The quantitative data also yielded evidence that the group had an overall beneficial impact

on participants. PSYCHLOPS is designed to measure change during the course of

psychotherapeutic interventions and promotes a patient-centred definition of therapy

outcome. Clients are asked to describe their main problem or problems and how this

affects them (function), and to rate their general wellbeing. Examples of problems were:

‘the future’, ‘anxiety’, ‘feeling self-destructive’, ‘low self-esteem’, ‘dealing with emotions’,

‘my eating disorder’, ‘self-harm and suicidal thoughts’. A decrease in score indicates an

improvement in problems, function and wellbeing.

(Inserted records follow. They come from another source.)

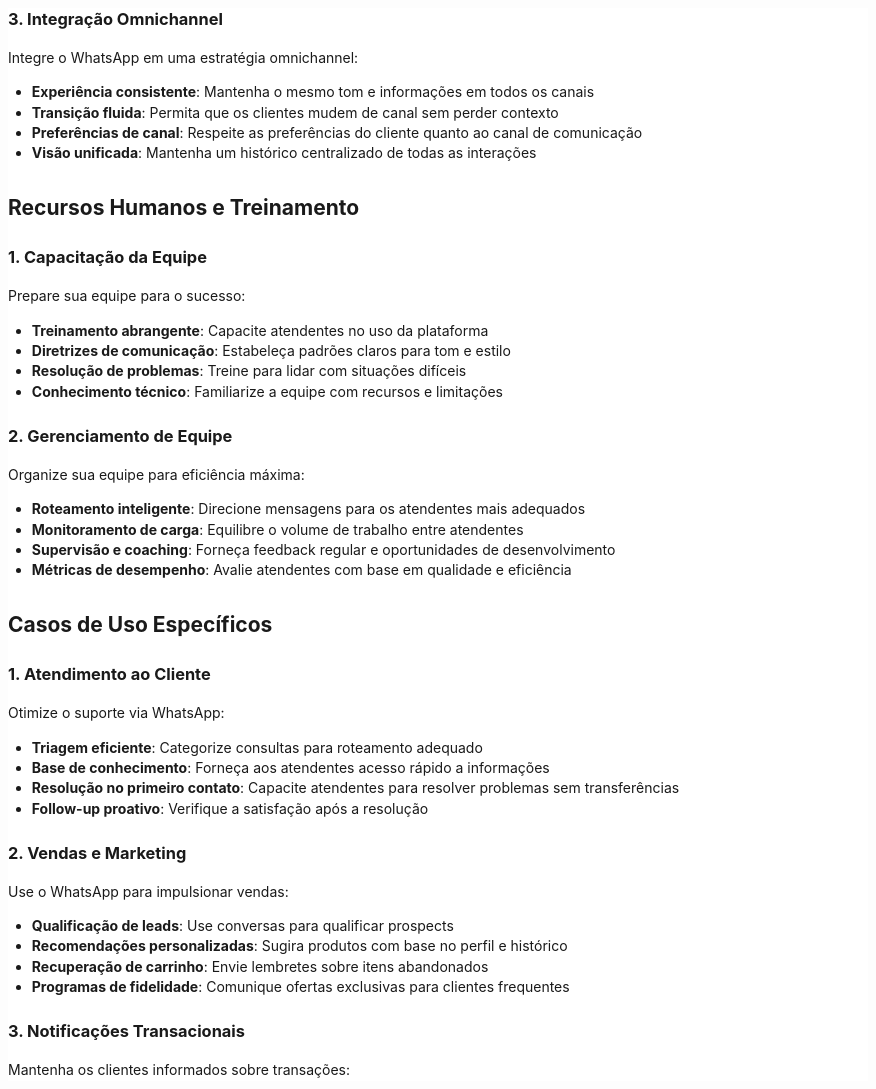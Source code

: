 ### 3. Integração Omnichannel

Integre o WhatsApp em uma estratégia omnichannel:

- **Experiência consistente**: Mantenha o mesmo tom e informações em todos os canais
- **Transição fluida**: Permita que os clientes mudem de canal sem perder contexto
- **Preferências de canal**: Respeite as preferências do cliente quanto ao canal de comunicação
- **Visão unificada**: Mantenha um histórico centralizado de todas as interações

## Recursos Humanos e Treinamento

### 1. Capacitação da Equipe

Prepare sua equipe para o sucesso:

- **Treinamento abrangente**: Capacite atendentes no uso da plataforma
- **Diretrizes de comunicação**: Estabeleça padrões claros para tom e estilo
- **Resolução de problemas**: Treine para lidar com situações difíceis
- **Conhecimento técnico**: Familiarize a equipe com recursos e limitações

### 2. Gerenciamento de Equipe

Organize sua equipe para eficiência máxima:

- **Roteamento inteligente**: Direcione mensagens para os atendentes mais adequados
- **Monitoramento de carga**: Equilibre o volume de trabalho entre atendentes
- **Supervisão e coaching**: Forneça feedback regular e oportunidades de desenvolvimento
- **Métricas de desempenho**: Avalie atendentes com base em qualidade e eficiência

## Casos de Uso Específicos

### 1. Atendimento ao Cliente

Otimize o suporte via WhatsApp:

- **Triagem eficiente**: Categorize consultas para roteamento adequado
- **Base de conhecimento**: Forneça aos atendentes acesso rápido a informações
- **Resolução no primeiro contato**: Capacite atendentes para resolver problemas sem transferências
- **Follow-up proativo**: Verifique a satisfação após a resolução

### 2. Vendas e Marketing

Use o WhatsApp para impulsionar vendas:

- **Qualificação de leads**: Use conversas para qualificar prospects
- **Recomendações personalizadas**: Sugira produtos com base no perfil e histórico
- **Recuperação de carrinho**: Envie lembretes sobre itens abandonados
- **Programas de fidelidade**: Comunique ofertas exclusivas para clientes frequentes

### 3. Notificações Transacionais

Mantenha os clientes informados sobre transações:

Figure 1 compares the pre- and post-

therapy scores for each participant, showing the ‘change score’. A positive change score

indicates an improvement in problems, function and wellbeing. The data therefore suggest

that five participants had an improvement in problems, function and wellbeing. The change

scores for the other two participants were negative; they both had experiences over the

period that the group was running which they and their care co-ordinators identified as very

challenging. Interestingly, one of these two participants considered that they were feeling a

little better following the end of the group compared to when they started therapy (in

response to a question on the PSYCHLOPS post-therapy score sheet), whilst one of those

with a positive effect size considered themselves a little worse. Otherwise, participants’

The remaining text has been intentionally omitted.